Hosted by Gyaan Adab Centre, “Partition in Literature” was the newest installation of our Book Club meetings. It was conducted by Saaz Aggarwal on the 7th of August, and kicked off at about 6pm.

Saaz Aggarwal is a contemporary Indian writer whose body of work includes biographies, translations, critical reviews and humor columns. As an artist, she is recognized for her Bombay Clichés, quirky depictions of urban India in a traditional Indian folk style. Her art incorporates a range of media and, like her columns, showcases the incongruities of daily life in India. Her 2012 book, ‘Sindh: Stories from a Vanished Homeland’, established her as a researcher in Sindh studies.
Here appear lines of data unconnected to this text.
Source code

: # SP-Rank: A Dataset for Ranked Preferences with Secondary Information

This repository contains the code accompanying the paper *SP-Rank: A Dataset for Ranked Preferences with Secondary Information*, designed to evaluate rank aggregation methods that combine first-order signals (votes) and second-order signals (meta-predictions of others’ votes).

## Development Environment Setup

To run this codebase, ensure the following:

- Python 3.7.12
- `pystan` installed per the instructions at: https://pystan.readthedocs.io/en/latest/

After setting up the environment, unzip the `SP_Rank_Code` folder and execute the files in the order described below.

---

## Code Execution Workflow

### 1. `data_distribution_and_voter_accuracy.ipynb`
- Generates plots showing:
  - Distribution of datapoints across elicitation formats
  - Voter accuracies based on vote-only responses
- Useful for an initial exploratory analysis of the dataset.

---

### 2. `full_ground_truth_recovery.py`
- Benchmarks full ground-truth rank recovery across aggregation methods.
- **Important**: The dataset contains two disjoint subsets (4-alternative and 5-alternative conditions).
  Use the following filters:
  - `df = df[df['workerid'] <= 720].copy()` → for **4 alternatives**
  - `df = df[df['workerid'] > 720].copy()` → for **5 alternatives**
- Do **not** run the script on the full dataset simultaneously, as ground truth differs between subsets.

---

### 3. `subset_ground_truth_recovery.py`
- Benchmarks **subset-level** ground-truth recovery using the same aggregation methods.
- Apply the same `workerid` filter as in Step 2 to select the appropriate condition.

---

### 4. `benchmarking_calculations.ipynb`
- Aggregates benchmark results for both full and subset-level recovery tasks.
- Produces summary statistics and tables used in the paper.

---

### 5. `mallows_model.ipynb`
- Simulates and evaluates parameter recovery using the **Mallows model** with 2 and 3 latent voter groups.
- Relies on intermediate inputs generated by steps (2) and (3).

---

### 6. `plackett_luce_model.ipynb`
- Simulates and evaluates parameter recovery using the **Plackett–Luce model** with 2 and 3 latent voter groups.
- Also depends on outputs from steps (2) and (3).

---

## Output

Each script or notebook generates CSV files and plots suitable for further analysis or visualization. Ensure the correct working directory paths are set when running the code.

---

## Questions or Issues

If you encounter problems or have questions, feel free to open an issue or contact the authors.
As a precursor to her talk on Wednesday evening, Saaz gave us a perspective of the Partition of India through her extensive work interviewing over 200 individuals who lived through the historic event. While Partition literature is written from certain perspectives, the widespread availability of it leads to different interpretations of the text in the context of the consumers. This allows for the story to be painted in shades of grey for different communities. Herein, Saaz’s work is quite specifically concentrated on Sindhi frames of reference. In her book, she speaks of narratives before, during and after the Partition to portray the truly bucolic nostalgia that most forget India and Pakistan share.
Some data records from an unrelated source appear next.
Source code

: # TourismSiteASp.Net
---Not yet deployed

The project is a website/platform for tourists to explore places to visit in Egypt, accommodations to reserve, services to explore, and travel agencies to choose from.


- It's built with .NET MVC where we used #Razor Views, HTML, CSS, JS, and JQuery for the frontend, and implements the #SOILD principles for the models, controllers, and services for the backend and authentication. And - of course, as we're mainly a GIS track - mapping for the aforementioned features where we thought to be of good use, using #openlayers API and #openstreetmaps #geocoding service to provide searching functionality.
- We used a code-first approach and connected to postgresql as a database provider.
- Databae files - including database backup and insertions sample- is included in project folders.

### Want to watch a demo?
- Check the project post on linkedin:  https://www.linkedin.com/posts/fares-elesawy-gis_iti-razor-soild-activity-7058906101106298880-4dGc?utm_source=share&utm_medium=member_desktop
The inspiration to write her book struck as a bolt of lightning: sharp and unexpected, in the form of a thought that percolated during Independence Day celebrations. The glorification of the Partition is tied to the victory of India attaining independence from the British, but the trauma enforced by the event lay silenced. This prompted her to visualize and write her novel, Sindh: Stories from a Vanished Homeland that would present a work with the ability to recall critical thought.

The Partition itself was a multilayered scenario; not consisting of just the political decisions that led to it, but also the geographical and cultural divide it enforced.
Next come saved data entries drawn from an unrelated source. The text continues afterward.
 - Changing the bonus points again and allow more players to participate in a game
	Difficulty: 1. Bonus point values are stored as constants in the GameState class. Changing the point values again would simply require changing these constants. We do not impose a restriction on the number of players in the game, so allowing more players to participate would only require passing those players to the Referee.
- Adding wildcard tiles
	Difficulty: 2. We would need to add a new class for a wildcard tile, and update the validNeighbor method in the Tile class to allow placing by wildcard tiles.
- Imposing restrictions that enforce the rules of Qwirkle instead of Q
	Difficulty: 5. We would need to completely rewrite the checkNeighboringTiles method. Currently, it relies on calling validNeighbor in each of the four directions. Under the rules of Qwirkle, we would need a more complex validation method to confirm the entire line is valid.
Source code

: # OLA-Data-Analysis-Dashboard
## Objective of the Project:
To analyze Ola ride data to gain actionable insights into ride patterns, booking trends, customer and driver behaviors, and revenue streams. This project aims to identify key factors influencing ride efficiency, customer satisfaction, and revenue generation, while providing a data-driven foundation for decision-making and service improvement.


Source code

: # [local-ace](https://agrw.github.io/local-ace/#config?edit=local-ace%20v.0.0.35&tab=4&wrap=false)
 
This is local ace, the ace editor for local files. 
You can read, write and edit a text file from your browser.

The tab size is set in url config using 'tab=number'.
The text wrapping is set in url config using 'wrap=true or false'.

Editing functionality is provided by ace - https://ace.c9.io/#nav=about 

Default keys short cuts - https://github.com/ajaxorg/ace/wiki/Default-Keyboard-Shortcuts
The main point of her talk was why the Partition was different from other mass acts of violence that were committed throughout human history.

While the Holocaust of the Second World War comprises a specific vocabulary and narrative, the same propitiation is not accorded to the Partition. This was combined with the cognizance of the fact that while it was conceived that the persecution of Jews was an act undertaken solely by one side of the War, the Partition lay skewered in the understanding that both sides, as Khushwant Singh says, “killed, both raped, both slaughtered.”

As per Saaz’s opinion, the real villains that propagated the Partition were not human beings, but the greed for power and for money that corrupted the soul of the revolution by the time it ascended to the freedom of the nation.

She then went on to speak about the religious syncretism that occurred as a result of the Partition leaving those Sindhis residing in India with no bitterness.

In a chronological timeline drawn up by Saaz, the subsequent mass exodus of Sindhi Hindus occurred when the city of Karachi witnessed widespread riots on the 6th of January 1948. This migration was triggered not by directed attack, but the fear of persecution and getting caught in the crossfire. This diaspora left little to the imagination as an entire community of individuals was left impoverished; the abandonment of their belongings in the hurry to migrate, and the mercies of an established class system founded on caste and economic segregation.

She stresses on the consideration of families who carry trauma from the Partition and the heroic rebuilding of their lives and a sense of community that allowed them to settle in their new habitations.

 In her vision, this led to a disconnect between one’s own identity and their self-concept. The subject of her talk encourages the listeners to learn lessons from history, and to break the limiting perceptions of the Partition that allow it to remain a sore topic of discussion.

Of the full house we saw turn out for the session, various attendees were eager to begin a dialogue, wherein one gentleman conveyed the force with which the Sindhis departed current Pakistani soil, while another remarked upon the loss of the Sindh homeland resulting in the loss of a culture.

Gautam Idnani, another attendee of the session, spoke of his grandmother travelling in a coach with 20 other girls, none of whom ever said anything bad about Muslims.

The prevailing opinion lay in the need to observe our collective histories, and to learn from them.

These personal experiences were an intimate end to this talk.

In conclusion, the August meeting of the Book Club was a roaring success that ignited the curiosity and analyses of all present.